Excerpted records:
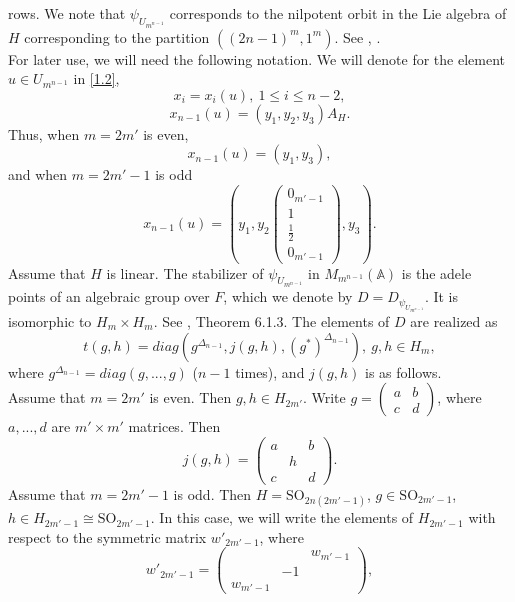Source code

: \documentclass[12pts]{amsart}
\newcommand{\BA}{{\mathbb {A}}}
\newcommand{\SO}{{\mathrm{SO}}}
\begin{document}
rows. We note that $\psi_{U_{m^{n-1}}}$ corresponds to the nilpotent orbit in
the Lie algebra of $H$ corresponding to the partition
$((2n-1)^m, 1^m)$. See \cite{MW87}, \cite{GRS03}.\\
For later use, we will need the following notation. We will denote for the element $u\in U_{m^{n-1}}$ in \eqref{1.2},
$$
x_i=x_i(u),\ 1\leq i\leq n-2,
$$
\begin{equation}\label{1.5.1}
x_{n-1}(u)=(y_1,y_2,y_3)A_H.
\end{equation}
Thus, when $m=2m'$ is even,
$$
x_{n-1}(u)=(y_1,y_3),
$$
and when $m=2m'-1$ is odd
$$
x_{n-1}(u)=(y_1, y_2\begin{pmatrix}0_{m'-1}\\1\\ \frac{1}{2}\\0_{m'-1}\end{pmatrix},y_3).
$$
Assume that $H$ is linear. The stabilizer of $\psi_{U_{m^{n-1}}}$ in
$M_{m^{n-1}}(\BA)$ is the adele points of an algebraic group over $F$, which we denote by $D=D_{\psi_{U_{m^{n-1}}}}$. It is isomorphic to $H_m\times
H_m$. See \cite{CM93}, Theorem 6.1.3. The elements of $D$ are realized
as
\begin{equation}\label{1.6}
t(g,h)=diag(g^{\Delta_{n-1}},j(g,h),(g^*)^{\Delta_{n-1}}),\ g, h\in H_m,
\end{equation}
where $g^{\Delta_{n-1}}=diag(g,...,g)$ ($n-1$ times), and $j(g,h)$
is as follows.\\
Assume that $m=2m'$ is even. Then $g, h\in H_{2m'}$. Write
$g=\begin{pmatrix}a&b\\c&d\end{pmatrix}$, where $a,...,d$ are
$m'\times m'$ matrices. Then
\begin{equation}\label{1.7}
j(g,h)=\begin{pmatrix}a&&b\\&h\\c&&d\end{pmatrix}.
\end{equation}
Assume that $m=2m'-1$ is odd. Then $H=\SO_{2n(2m'-1)}$, $g\in \SO_{2m'-1}$, $h\in
H_{2m'-1}\cong\SO_{2m'-1}$. In this case, we will write the elements
of $H_{2m'-1}$ with respect to the symmetric matrix
$w'_{2m'-1}$, where
\begin{equation}\label{1.7.1}
w'_{2m'-1}=\begin{pmatrix}&&w_{m'-1}\\&-1\\w_{m'-1}\end{pmatrix},
\end{equation}
\end{document}
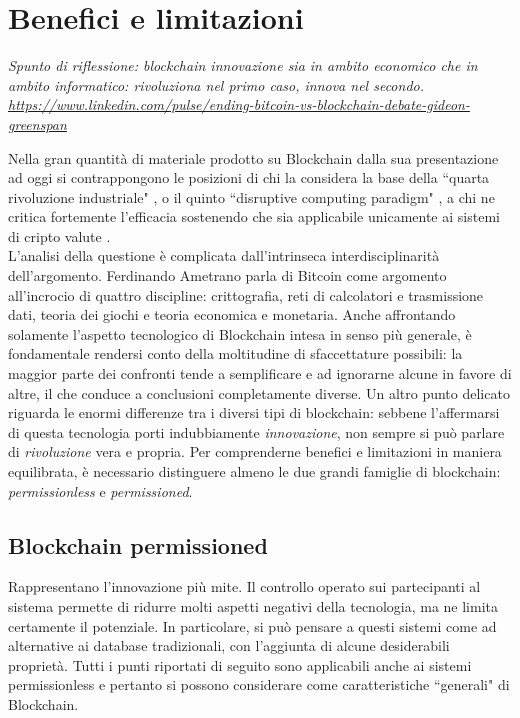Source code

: \section{Benefici e limitazioni}
	\emph{Spunto di riflessione: blockchain innovazione sia in ambito economico che in ambito informatico: rivoluziona nel primo caso, innova nel secondo. \url{https://www.linkedin.com/pulse/ending-bitcoin-vs-blockchain-debate-gideon-greenspan}}
	
	Nella gran quantità di materiale prodotto su Blockchain dalla sua presentazione ad oggi si contrappongono le posizioni di chi la considera la base della ``quarta rivoluzione industriale" \cite{4industrialrevo}, o il quinto ``disruptive computing paradigm" \cite{blockchain_swan}, a chi ne critica fortemente l'efficacia sostenendo che sia applicabile unicamente ai sistemi di cripto valute \cite{what_is_it_good_for}. \\
	L'analisi della questione è complicata dall'intrinseca interdisciplinarità dell'argomento. Ferdinando Ametrano parla di Bitcoin \cite{Ametrano_slides} come argomento all'incrocio di quattro discipline: crittografia, reti di calcolatori e trasmissione dati, teoria dei giochi e teoria economica e monetaria. Anche affrontando solamente l'aspetto tecnologico di Blockchain intesa in senso più generale, è fondamentale rendersi conto della moltitudine di sfaccettature possibili: la maggior parte dei confronti tende a semplificare e ad ignorarne alcune in favore di altre, il che conduce a conclusioni completamente diverse. Un altro punto delicato riguarda le enormi differenze tra i diversi tipi di blockchain: sebbene l'affermarsi di questa tecnologia porti indubbiamente \emph{innovazione}, non sempre si può parlare di \emph{rivoluzione} vera e propria. Per comprenderne benefici e limitazioni in maniera equilibrata, è necessario distinguere almeno le due grandi famiglie di blockchain: \emph{permissionless} e \emph{permissioned}.
	\subsection{Blockchain permissioned}
		Rappresentano l'innovazione più mite. Il controllo operato sui partecipanti al sistema permette di ridurre molti aspetti negativi della tecnologia, ma ne limita certamente il potenziale. In particolare, si può pensare a questi sistemi come ad alternative ai database tradizionali, con l'aggiunta di alcune desiderabili proprietà. Tutti i punti riportati di seguito sono applicabili anche ai sistemi permissionless e pertanto si possono considerare come caratteristiche ``generali" di Blockchain.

Work task: Copy out the lines above with "will" in them.

Written reply:
For later use, we will need the following notation. We will denote for the element $u\in U_{m^{n-1}}$ in \eqref{1.2},
H_{2m'-1}\cong\SO_{2m'-1}$. In this case, we will write the elements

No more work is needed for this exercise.